Says Miller, “We said somewhat boldly, ‘We don’t want to participate; we’d rather run it.’”
The St. Paul Public School district agreed, and this fall for the fourth time, some 150 sixth, seventh and eighth graders from Cleveland Middle School and Washington Technology Magnet Middle School will participate in a dynamic pre-college experience event across campus. A day of hands-on, fun interactive activities designed and delivered by Miller’s educational psychology students helps the middle schoolers start imagining themselves as college students.
The Gear Up/Get Ready Program gives students from groups traditionally underrepresented in college the tools and experiences that will help motivate them to complete high school and pursue a postsecondary education. The program is funded by the U.S. Department of Education through a Gaining Early Awareness and Readiness for Undergraduate Programs (GEAR UP) grant and administered by the Minnesota Office of Higher Education.
Some 2,000 students from fourth grade through high school participate in various experiences at universities and colleges around the Twin Cities, including UWRF. Data on students’ progress and ultimately their choices after high school is collected throughout the program’s two six-year grant periods.
“We saw these field trips as having the potential for a longer-term, more fixed partnership between the university and the St. Paul Public Schools,” says Miller. “This is a great opportunity for pre-service teacher preparation while also serving the broader community.”
Miller’s students design everything from opening ice-breakers to facilitated conversations about facing and overcoming barriers to postsecondary access and success. Teaching approaches include cooperative games, art projects, role-playing and scavenger hunts to learn about campus life, academic majors and skills for success.
“[It’s great] to have an opportunity as a seventh grader to be on a college campus and to be led by a group of college students,” says Kelsey Schonning, a senior from Minneapolis, who is majoring in English and secondary education. “[They] see what it’s like to set foot on a college campus.”
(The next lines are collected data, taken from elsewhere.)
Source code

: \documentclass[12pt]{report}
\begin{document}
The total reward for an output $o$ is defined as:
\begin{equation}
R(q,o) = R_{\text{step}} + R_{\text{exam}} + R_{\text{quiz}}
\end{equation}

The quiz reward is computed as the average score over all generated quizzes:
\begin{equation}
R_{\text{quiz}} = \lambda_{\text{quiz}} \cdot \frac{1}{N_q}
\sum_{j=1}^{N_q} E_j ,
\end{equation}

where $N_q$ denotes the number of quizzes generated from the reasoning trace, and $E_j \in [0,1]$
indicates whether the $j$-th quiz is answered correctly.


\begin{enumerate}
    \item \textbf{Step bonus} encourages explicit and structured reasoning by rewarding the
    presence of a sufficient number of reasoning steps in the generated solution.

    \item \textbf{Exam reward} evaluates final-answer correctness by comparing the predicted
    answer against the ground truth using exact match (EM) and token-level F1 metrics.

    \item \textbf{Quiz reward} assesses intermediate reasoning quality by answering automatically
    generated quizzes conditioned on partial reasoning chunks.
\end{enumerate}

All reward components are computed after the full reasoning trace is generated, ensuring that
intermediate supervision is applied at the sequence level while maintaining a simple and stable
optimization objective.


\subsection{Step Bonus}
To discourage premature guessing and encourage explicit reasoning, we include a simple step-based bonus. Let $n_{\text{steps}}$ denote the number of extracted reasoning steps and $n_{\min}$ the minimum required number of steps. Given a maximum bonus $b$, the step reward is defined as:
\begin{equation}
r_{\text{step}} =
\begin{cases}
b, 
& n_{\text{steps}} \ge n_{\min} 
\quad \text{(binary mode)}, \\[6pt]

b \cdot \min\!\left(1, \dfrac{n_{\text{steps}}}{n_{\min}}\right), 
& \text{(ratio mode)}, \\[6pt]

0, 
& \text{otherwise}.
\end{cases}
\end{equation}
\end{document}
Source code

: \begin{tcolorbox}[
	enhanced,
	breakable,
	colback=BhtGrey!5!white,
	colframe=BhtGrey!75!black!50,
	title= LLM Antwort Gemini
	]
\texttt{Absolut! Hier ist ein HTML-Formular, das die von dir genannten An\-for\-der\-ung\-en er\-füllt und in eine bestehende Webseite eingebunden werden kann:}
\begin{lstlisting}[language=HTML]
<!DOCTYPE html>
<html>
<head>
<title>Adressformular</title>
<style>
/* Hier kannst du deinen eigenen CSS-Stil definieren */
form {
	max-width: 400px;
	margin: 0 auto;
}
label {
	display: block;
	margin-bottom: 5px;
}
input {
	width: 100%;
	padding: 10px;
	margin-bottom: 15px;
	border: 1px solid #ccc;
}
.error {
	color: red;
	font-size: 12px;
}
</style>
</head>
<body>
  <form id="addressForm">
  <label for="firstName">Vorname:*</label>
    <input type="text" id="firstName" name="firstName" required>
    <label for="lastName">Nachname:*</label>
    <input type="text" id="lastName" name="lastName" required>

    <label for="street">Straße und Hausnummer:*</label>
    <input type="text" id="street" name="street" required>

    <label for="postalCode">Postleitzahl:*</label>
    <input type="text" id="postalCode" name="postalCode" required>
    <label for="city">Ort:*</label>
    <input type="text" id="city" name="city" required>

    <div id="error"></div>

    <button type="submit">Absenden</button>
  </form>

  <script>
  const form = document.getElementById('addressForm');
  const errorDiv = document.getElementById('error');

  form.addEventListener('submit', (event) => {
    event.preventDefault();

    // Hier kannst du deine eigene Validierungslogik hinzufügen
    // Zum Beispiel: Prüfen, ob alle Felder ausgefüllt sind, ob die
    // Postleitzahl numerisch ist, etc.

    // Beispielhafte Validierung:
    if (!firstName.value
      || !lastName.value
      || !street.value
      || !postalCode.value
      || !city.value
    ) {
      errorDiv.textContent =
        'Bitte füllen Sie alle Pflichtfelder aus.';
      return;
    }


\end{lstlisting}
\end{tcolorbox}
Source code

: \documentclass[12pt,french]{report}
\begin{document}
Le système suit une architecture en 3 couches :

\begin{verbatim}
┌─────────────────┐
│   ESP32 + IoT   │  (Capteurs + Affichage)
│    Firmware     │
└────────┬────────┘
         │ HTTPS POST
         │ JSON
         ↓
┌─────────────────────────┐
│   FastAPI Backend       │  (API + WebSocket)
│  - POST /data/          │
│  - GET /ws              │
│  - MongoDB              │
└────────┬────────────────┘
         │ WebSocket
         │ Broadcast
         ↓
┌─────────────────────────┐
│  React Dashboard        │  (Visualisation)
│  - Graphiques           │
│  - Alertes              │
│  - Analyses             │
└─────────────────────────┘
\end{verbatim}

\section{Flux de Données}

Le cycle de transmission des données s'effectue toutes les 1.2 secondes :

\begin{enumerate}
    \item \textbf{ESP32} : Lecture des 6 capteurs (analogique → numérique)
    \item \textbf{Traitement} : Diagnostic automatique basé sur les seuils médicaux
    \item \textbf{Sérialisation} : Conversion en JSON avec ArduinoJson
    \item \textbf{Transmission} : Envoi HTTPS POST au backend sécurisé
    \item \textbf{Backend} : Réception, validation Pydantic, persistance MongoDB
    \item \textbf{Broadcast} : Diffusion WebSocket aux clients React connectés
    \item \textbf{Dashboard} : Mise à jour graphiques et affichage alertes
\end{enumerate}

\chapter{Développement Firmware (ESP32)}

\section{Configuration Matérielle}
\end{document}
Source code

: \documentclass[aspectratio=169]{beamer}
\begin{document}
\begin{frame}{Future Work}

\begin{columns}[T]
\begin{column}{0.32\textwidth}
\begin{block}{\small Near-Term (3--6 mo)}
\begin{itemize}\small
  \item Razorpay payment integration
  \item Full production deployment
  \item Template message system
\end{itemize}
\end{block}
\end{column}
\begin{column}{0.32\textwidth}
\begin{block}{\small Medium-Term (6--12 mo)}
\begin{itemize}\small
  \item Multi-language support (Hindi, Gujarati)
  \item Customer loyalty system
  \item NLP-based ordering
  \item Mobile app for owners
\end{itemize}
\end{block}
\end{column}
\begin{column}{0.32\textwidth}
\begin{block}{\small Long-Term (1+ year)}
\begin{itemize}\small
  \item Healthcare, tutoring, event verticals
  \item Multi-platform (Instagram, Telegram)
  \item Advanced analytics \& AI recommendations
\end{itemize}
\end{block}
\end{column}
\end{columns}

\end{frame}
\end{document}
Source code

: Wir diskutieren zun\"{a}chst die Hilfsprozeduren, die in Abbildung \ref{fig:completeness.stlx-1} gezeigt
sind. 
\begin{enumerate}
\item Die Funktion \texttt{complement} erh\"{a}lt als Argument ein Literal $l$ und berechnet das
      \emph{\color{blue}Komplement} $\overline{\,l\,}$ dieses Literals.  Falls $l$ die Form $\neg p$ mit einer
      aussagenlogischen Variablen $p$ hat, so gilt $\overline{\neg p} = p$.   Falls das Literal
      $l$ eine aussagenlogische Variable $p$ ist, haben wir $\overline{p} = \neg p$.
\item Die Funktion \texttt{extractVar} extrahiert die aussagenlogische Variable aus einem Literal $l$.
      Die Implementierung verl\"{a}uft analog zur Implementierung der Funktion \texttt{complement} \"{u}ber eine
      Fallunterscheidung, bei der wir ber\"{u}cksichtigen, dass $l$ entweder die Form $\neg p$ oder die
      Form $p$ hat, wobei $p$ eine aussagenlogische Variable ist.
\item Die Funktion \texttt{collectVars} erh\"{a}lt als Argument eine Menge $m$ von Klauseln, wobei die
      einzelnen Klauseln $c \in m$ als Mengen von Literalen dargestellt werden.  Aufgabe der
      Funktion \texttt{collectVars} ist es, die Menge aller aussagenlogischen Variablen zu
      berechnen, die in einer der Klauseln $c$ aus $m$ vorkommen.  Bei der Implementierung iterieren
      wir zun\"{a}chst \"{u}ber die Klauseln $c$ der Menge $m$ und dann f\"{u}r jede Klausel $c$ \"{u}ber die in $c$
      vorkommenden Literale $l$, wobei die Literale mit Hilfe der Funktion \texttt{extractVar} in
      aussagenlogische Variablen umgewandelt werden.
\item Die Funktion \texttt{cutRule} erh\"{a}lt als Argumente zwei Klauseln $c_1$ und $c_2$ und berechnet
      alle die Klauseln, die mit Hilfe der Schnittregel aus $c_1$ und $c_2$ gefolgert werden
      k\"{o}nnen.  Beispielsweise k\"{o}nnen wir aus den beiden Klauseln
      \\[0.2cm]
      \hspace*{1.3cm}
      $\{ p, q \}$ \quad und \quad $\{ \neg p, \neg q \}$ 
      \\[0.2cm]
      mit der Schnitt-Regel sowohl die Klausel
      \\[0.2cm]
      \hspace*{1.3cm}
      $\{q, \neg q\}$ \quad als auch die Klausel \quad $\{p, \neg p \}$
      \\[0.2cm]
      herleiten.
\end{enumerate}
“It’s a great combination of civic engagement and service-learning,” said Miller. “The event offers a safe, fun and positive exposure to college for middle school students and provides authentic training for pre-service teachers. It is incredibly satisfying to see my educational psychology students engage in this type of process. I fully believe that it could be one of the highlights of their pre-service teacher preparation. In educational psychology we are doing a lot of things that promote the university’s mission of preparing creative, ethical and engaged citizens. I think that teacher education programs in general have the potential to be a real leader in achieving such a vision.”